[EXERCISE GOAL]:
Across the listing below, how many lines contain "return"? Answer with the number and nothing else.

START THE INPUT

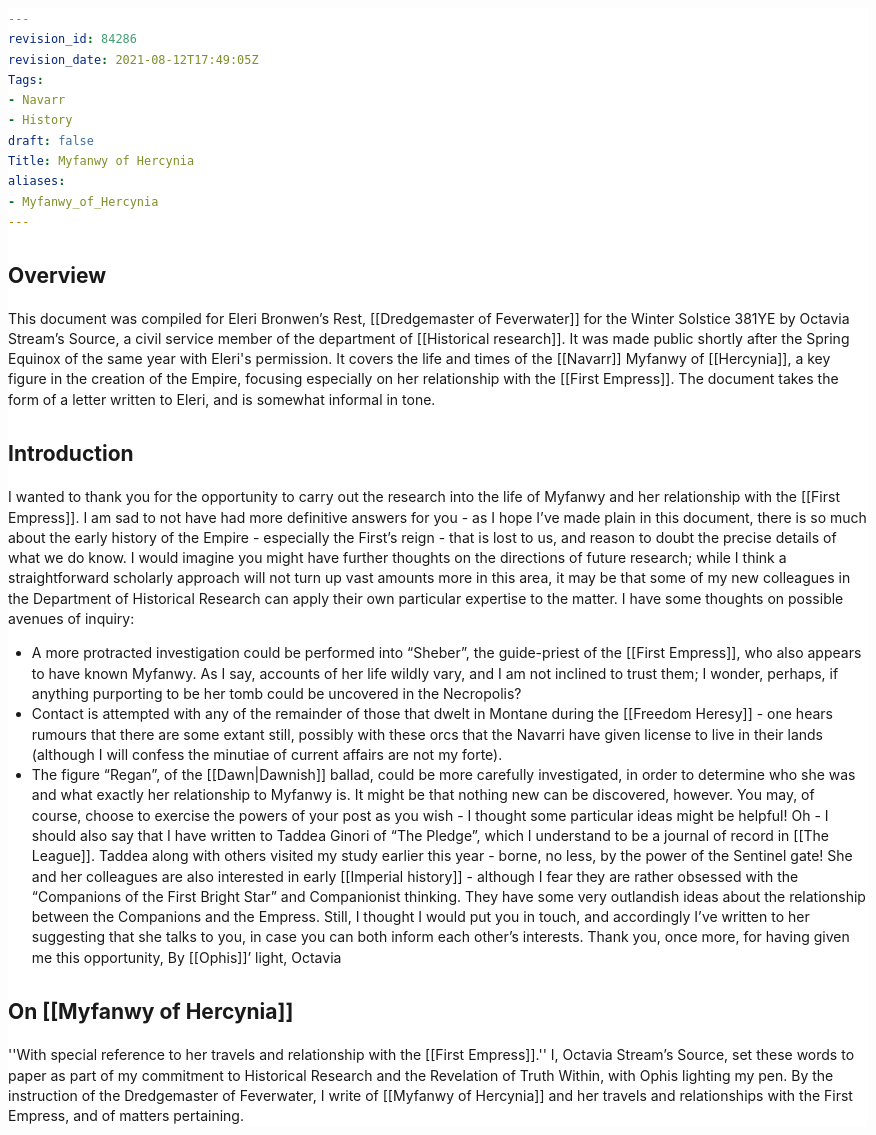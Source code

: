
 ```yaml
---
revision_id: 84286
revision_date: 2021-08-12T17:49:05Z
Tags:
- Navarr
- History
draft: false
Title: Myfanwy of Hercynia
aliases:
- Myfanwy_of_Hercynia
---
```

## Overview
This document was compiled for Eleri Bronwen’s Rest, [[Dredgemaster of Feverwater]] for the Winter Solstice 381YE by Octavia Stream’s Source, a civil service member of the department of [[Historical research]]. It was made public shortly after the Spring Equinox of the same year with Eleri's permission. It covers the life and times of the [[Navarr]] Myfanwy of [[Hercynia]], a key figure in the creation of the Empire, focusing especially on her relationship with the [[First Empress]].
The document takes the form of a letter written to Eleri, and is somewhat informal in tone.
## Introduction
I wanted to thank you for the opportunity to carry out the research into the life of Myfanwy and her relationship with the [[First Empress]]. I am sad to not have had more definitive answers for you - as I hope I’ve made plain in this document, there is so much about the early history of the Empire - especially the First’s reign - that is lost to us, and reason to doubt the precise details of what we do know. 
I would imagine you might have further thoughts on the directions of future research; while I think a straightforward scholarly approach will not turn up vast amounts more in this area, it may be that some of my new colleagues in the Department of Historical Research can apply their own particular expertise to the matter. I have some thoughts on possible avenues of inquiry:
* A more protracted investigation could be performed into “Sheber”, the guide-priest of the [[First Empress]], who also appears to have known Myfanwy. As I say, accounts of her life wildly vary, and I am not inclined to trust them; I wonder, perhaps, if anything purporting to be her tomb could be uncovered in the Necropolis?
* Contact is attempted with any of the remainder of those that dwelt in Montane during the [[Freedom Heresy]] - one hears rumours that there are some extant still, possibly with these orcs that the Navarri have given license to live in their lands (although I will confess the minutiae of current affairs are not my forte).
* The figure “Regan”, of the [[Dawn|Dawnish]] ballad, could be more carefully investigated, in order to determine who she was and what exactly her relationship to Myfanwy is. It might be that nothing new can be discovered, however.
You may, of course, choose to exercise the powers of your post as you wish - I thought some particular ideas might be helpful! 
Oh - I should also say that I have written to Taddea Ginori of “The Pledge”, which I understand to be a journal of record in [[The League]]. Taddea along with others visited my study earlier this year - borne, no less, by the power of the Sentinel gate! She and her colleagues are also interested in early [[Imperial history]] - although I fear they are rather obsessed with the “Companions of the First Bright Star” and Companionist thinking. They have some very outlandish ideas about the relationship between the Companions and the Empress. Still, I thought I would put you in touch, and accordingly I’ve written to her suggesting that she talks to you, in case you can both inform each other’s interests. 
Thank you, once more, for having given me this opportunity,
By [[Ophis]]’ light,
Octavia
## On [[Myfanwy of Hercynia]]
''With special reference to her travels and relationship with the [[First Empress]].''
I, Octavia Stream’s Source, set these words to paper as part of my commitment to Historical Research and the Revelation of Truth Within, with Ophis lighting my pen. By the instruction of the Dredgemaster of Feverwater, I write of [[Myfanwy of Hercynia]] and her travels and relationships with the First Empress, and of matters pertaining.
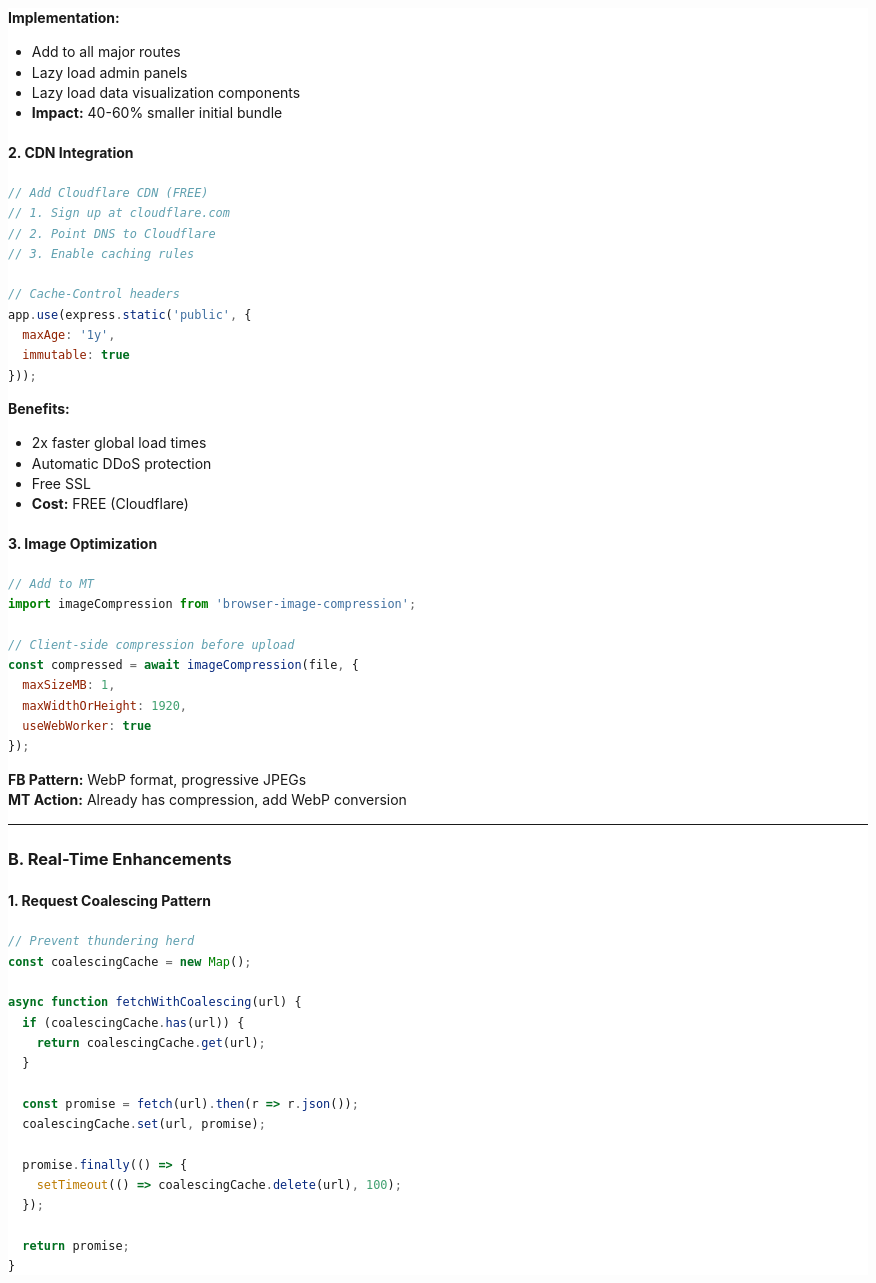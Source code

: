 **Implementation:**
- Add to all major routes
- Lazy load admin panels
- Lazy load data visualization components
- **Impact:** 40-60% smaller initial bundle

#### **2. CDN Integration**
```javascript
// Add Cloudflare CDN (FREE)
// 1. Sign up at cloudflare.com
// 2. Point DNS to Cloudflare
// 3. Enable caching rules

// Cache-Control headers
app.use(express.static('public', {
  maxAge: '1y',
  immutable: true
}));
```

**Benefits:**
- 2x faster global load times
- Automatic DDoS protection
- Free SSL
- **Cost:** FREE (Cloudflare)

#### **3. Image Optimization**
```javascript
// Add to MT
import imageCompression from 'browser-image-compression';

// Client-side compression before upload
const compressed = await imageCompression(file, {
  maxSizeMB: 1,
  maxWidthOrHeight: 1920,
  useWebWorker: true
});
```

**FB Pattern:** WebP format, progressive JPEGs  
**MT Action:** Already has compression, add WebP conversion

---

### **B. Real-Time Enhancements**

#### **1. Request Coalescing Pattern**
```javascript
// Prevent thundering herd
const coalescingCache = new Map();

async function fetchWithCoalescing(url) {
  if (coalescingCache.has(url)) {
    return coalescingCache.get(url);
  }
  
  const promise = fetch(url).then(r => r.json());
  coalescingCache.set(url, promise);
  
  promise.finally(() => {
    setTimeout(() => coalescingCache.delete(url), 100);
  });
  
  return promise;
}
```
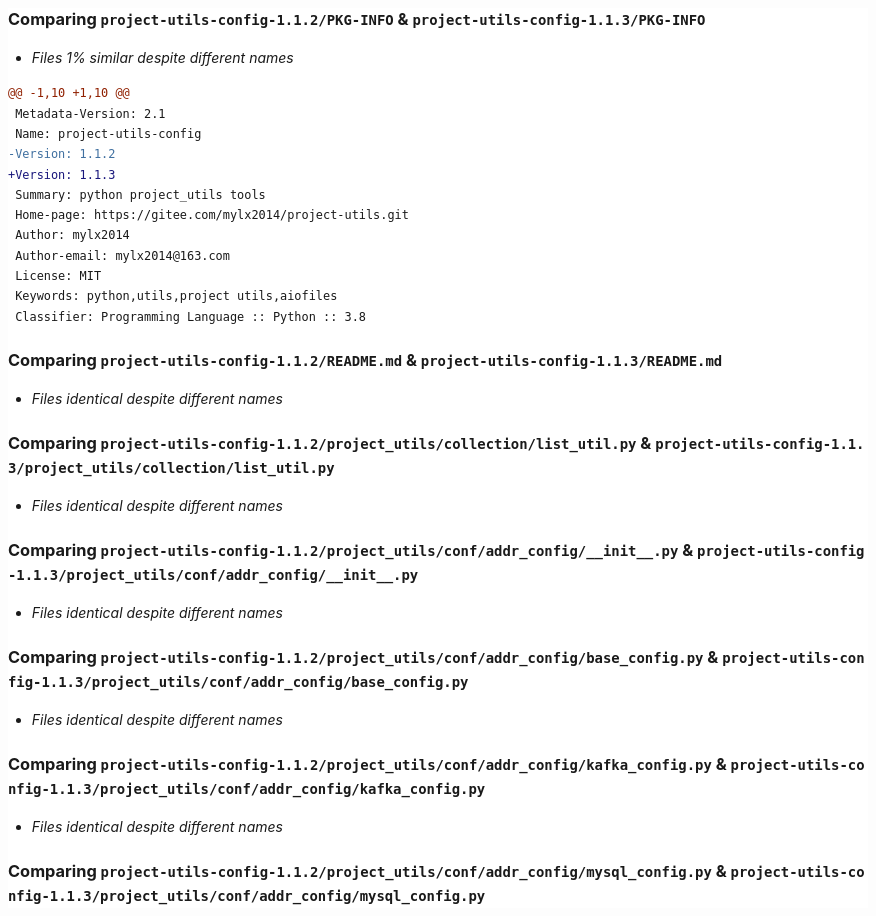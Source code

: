 
### Comparing `project-utils-config-1.1.2/PKG-INFO` & `project-utils-config-1.1.3/PKG-INFO`

 * *Files 1% similar despite different names*

```diff
@@ -1,10 +1,10 @@
 Metadata-Version: 2.1
 Name: project-utils-config
-Version: 1.1.2
+Version: 1.1.3
 Summary: python project_utils tools
 Home-page: https://gitee.com/mylx2014/project-utils.git
 Author: mylx2014
 Author-email: mylx2014@163.com
 License: MIT
 Keywords: python,utils,project utils,aiofiles
 Classifier: Programming Language :: Python :: 3.8
```

### Comparing `project-utils-config-1.1.2/README.md` & `project-utils-config-1.1.3/README.md`

 * *Files identical despite different names*

### Comparing `project-utils-config-1.1.2/project_utils/collection/list_util.py` & `project-utils-config-1.1.3/project_utils/collection/list_util.py`

 * *Files identical despite different names*

### Comparing `project-utils-config-1.1.2/project_utils/conf/addr_config/__init__.py` & `project-utils-config-1.1.3/project_utils/conf/addr_config/__init__.py`

 * *Files identical despite different names*

### Comparing `project-utils-config-1.1.2/project_utils/conf/addr_config/base_config.py` & `project-utils-config-1.1.3/project_utils/conf/addr_config/base_config.py`

 * *Files identical despite different names*

### Comparing `project-utils-config-1.1.2/project_utils/conf/addr_config/kafka_config.py` & `project-utils-config-1.1.3/project_utils/conf/addr_config/kafka_config.py`

 * *Files identical despite different names*

### Comparing `project-utils-config-1.1.2/project_utils/conf/addr_config/mysql_config.py` & `project-utils-config-1.1.3/project_utils/conf/addr_config/mysql_config.py`

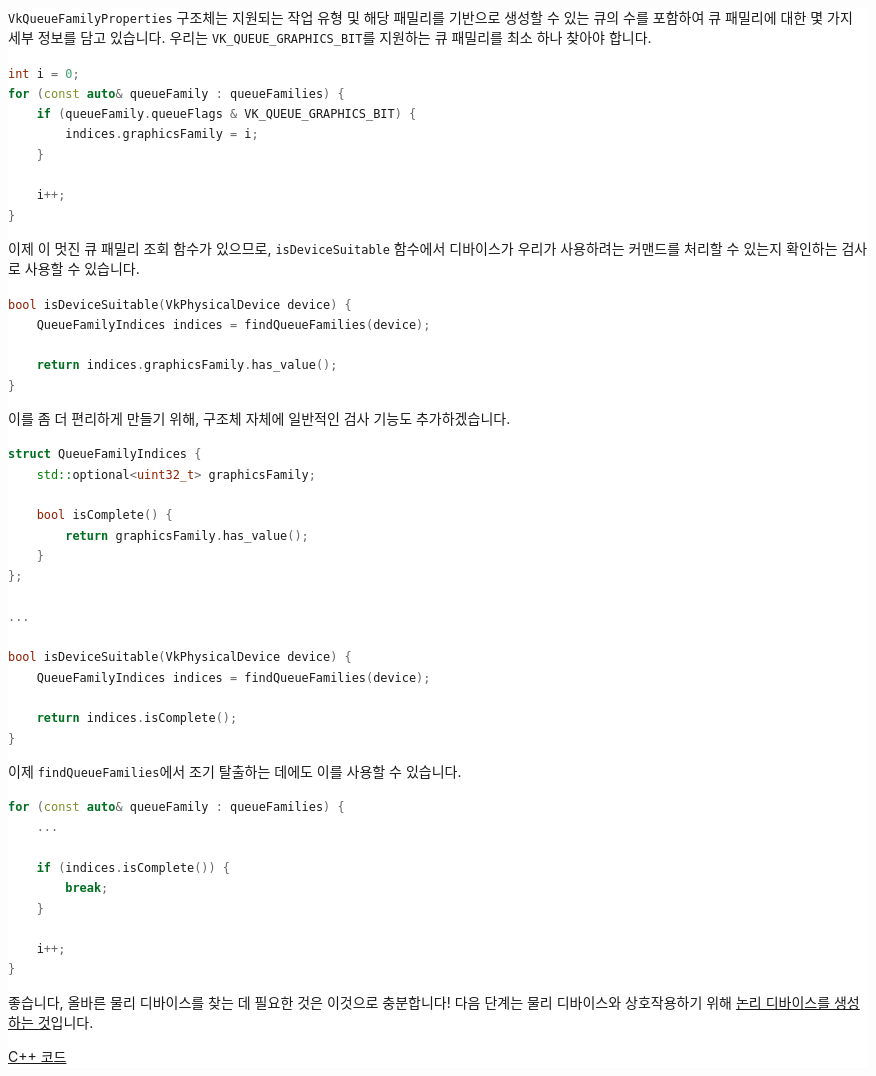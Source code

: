 `VkQueueFamilyProperties` 구조체는 지원되는 작업 유형 및 해당 패밀리를 기반으로 생성할 수 있는 큐의 수를 포함하여 큐 패밀리에 대한 몇 가지 세부 정보를 담고 있습니다. 우리는 `VK_QUEUE_GRAPHICS_BIT`를 지원하는 큐 패밀리를 최소 하나 찾아야 합니다.

```c++
int i = 0;
for (const auto& queueFamily : queueFamilies) {
    if (queueFamily.queueFlags & VK_QUEUE_GRAPHICS_BIT) {
        indices.graphicsFamily = i;
    }

    i++;
}
```

이제 이 멋진 큐 패밀리 조회 함수가 있으므로, `isDeviceSuitable` 함수에서 디바이스가 우리가 사용하려는 커맨드를 처리할 수 있는지 확인하는 검사로 사용할 수 있습니다.

```c++
bool isDeviceSuitable(VkPhysicalDevice device) {
    QueueFamilyIndices indices = findQueueFamilies(device);

    return indices.graphicsFamily.has_value();
}
```

이를 좀 더 편리하게 만들기 위해, 구조체 자체에 일반적인 검사 기능도 추가하겠습니다.

```c++
struct QueueFamilyIndices {
    std::optional<uint32_t> graphicsFamily;

    bool isComplete() {
        return graphicsFamily.has_value();
    }
};

...

bool isDeviceSuitable(VkPhysicalDevice device) {
    QueueFamilyIndices indices = findQueueFamilies(device);

    return indices.isComplete();
}
```

이제 `findQueueFamilies`에서 조기 탈출하는 데에도 이를 사용할 수 있습니다.

```c++
for (const auto& queueFamily : queueFamilies) {
    ...

    if (indices.isComplete()) {
        break;
    }

    i++;
}
```

좋습니다, 올바른 물리 디바이스를 찾는 데 필요한 것은 이것으로 충분합니다! 다음 단계는 물리 디바이스와 상호작용하기 위해 [논리 디바이스를 생성하는 것](!en/Drawing_a_triangle/Setup/Logical_device_and_queues)입니다.

[C++ 코드](/code/03_physical_device_selection.cpp)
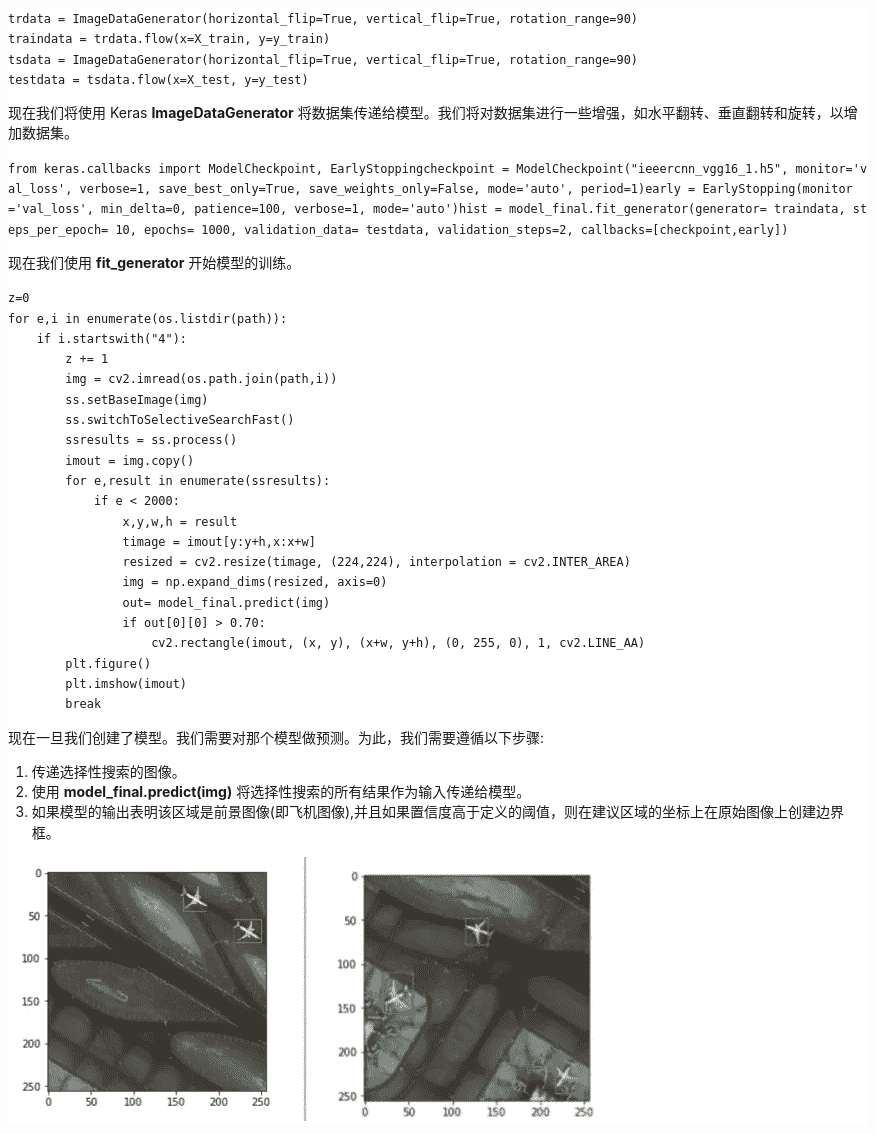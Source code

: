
 ```
trdata = ImageDataGenerator(horizontal_flip=True, vertical_flip=True, rotation_range=90)
traindata = trdata.flow(x=X_train, y=y_train)
tsdata = ImageDataGenerator(horizontal_flip=True, vertical_flip=True, rotation_range=90)
testdata = tsdata.flow(x=X_test, y=y_test)
```

现在我们将使用 Keras **ImageDataGenerator** 将数据集传递给模型。我们将对数据集进行一些增强，如水平翻转、垂直翻转和旋转，以增加数据集。

```
from keras.callbacks import ModelCheckpoint, EarlyStoppingcheckpoint = ModelCheckpoint("ieeercnn_vgg16_1.h5", monitor='val_loss', verbose=1, save_best_only=True, save_weights_only=False, mode='auto', period=1)early = EarlyStopping(monitor='val_loss', min_delta=0, patience=100, verbose=1, mode='auto')hist = model_final.fit_generator(generator= traindata, steps_per_epoch= 10, epochs= 1000, validation_data= testdata, validation_steps=2, callbacks=[checkpoint,early])
```

现在我们使用 **fit_generator** 开始模型的训练。

```
z=0
for e,i in enumerate(os.listdir(path)):
    if i.startswith("4"):
        z += 1
        img = cv2.imread(os.path.join(path,i))
        ss.setBaseImage(img)
        ss.switchToSelectiveSearchFast()
        ssresults = ss.process()
        imout = img.copy()
        for e,result in enumerate(ssresults):
            if e < 2000:
                x,y,w,h = result
                timage = imout[y:y+h,x:x+w]
                resized = cv2.resize(timage, (224,224), interpolation = cv2.INTER_AREA)
                img = np.expand_dims(resized, axis=0)
                out= model_final.predict(img)
                if out[0][0] > 0.70:
                    cv2.rectangle(imout, (x, y), (x+w, y+h), (0, 255, 0), 1, cv2.LINE_AA)
        plt.figure()
        plt.imshow(imout)
        break
```

现在一旦我们创建了模型。我们需要对那个模型做预测。为此，我们需要遵循以下步骤:

1.  传递选择性搜索的图像。
2.  使用 **model_final.predict(img)** 将选择性搜索的所有结果作为输入传递给模型。
3.  如果模型的输出表明该区域是前景图像(即飞机图像),并且如果置信度高于定义的阈值，则在建议区域的坐标上在原始图像上创建边界框。

![](img/3b136165cc281d8a1e3714e93958ffcb.png)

END THE INPUT

[RESULT]:
5